(Items from a dataset)
BEGIN

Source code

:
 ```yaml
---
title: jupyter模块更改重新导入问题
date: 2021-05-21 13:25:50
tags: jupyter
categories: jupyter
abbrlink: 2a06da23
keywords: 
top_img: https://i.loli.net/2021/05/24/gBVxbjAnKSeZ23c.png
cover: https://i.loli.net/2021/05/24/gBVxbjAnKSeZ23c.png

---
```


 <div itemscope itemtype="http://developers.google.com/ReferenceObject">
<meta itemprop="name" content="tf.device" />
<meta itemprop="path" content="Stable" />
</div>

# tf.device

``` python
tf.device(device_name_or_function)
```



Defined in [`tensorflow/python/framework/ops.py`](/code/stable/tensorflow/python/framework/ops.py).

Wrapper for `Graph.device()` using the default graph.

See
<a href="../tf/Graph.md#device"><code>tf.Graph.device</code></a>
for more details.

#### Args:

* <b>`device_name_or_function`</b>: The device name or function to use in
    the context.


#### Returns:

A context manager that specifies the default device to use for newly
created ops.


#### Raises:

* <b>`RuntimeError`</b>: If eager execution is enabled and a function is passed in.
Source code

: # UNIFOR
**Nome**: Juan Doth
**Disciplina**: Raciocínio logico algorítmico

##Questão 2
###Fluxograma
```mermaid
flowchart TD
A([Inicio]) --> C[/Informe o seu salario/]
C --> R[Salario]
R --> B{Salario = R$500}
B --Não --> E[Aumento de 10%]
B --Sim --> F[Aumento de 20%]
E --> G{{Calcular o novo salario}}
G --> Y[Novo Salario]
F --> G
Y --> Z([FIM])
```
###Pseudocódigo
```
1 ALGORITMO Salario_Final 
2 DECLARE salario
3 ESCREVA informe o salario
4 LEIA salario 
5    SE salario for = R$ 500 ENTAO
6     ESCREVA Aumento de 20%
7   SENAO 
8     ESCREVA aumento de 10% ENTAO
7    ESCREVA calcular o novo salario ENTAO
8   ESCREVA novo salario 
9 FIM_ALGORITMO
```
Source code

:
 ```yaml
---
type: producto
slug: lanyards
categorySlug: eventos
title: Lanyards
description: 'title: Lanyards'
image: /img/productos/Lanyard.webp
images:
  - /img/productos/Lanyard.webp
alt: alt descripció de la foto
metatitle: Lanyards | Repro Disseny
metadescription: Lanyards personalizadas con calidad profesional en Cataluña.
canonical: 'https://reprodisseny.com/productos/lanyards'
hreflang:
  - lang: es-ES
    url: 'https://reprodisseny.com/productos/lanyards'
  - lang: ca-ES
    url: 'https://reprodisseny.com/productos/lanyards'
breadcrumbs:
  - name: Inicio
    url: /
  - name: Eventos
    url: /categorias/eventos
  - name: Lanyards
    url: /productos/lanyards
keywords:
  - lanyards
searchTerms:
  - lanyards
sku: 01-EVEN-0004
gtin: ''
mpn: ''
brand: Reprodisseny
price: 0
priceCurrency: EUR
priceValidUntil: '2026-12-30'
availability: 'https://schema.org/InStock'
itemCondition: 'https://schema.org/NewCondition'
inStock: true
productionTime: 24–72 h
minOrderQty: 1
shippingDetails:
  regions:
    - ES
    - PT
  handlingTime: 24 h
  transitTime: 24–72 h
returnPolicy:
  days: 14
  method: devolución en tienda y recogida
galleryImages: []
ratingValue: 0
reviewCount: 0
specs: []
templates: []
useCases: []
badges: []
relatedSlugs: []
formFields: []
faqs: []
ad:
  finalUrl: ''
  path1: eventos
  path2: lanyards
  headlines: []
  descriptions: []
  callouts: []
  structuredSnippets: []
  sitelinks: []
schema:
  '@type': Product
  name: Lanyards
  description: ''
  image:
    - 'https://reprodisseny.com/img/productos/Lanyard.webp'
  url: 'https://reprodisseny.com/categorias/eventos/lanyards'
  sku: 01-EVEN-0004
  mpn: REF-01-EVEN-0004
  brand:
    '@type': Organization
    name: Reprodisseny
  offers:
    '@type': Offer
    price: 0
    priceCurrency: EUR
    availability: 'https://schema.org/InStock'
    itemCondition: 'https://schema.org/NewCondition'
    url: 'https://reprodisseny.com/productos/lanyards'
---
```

END

__Required work__:
Your answer should be only a number: how many lines of the data above contain the string "itemCondition"?

__Response__:
2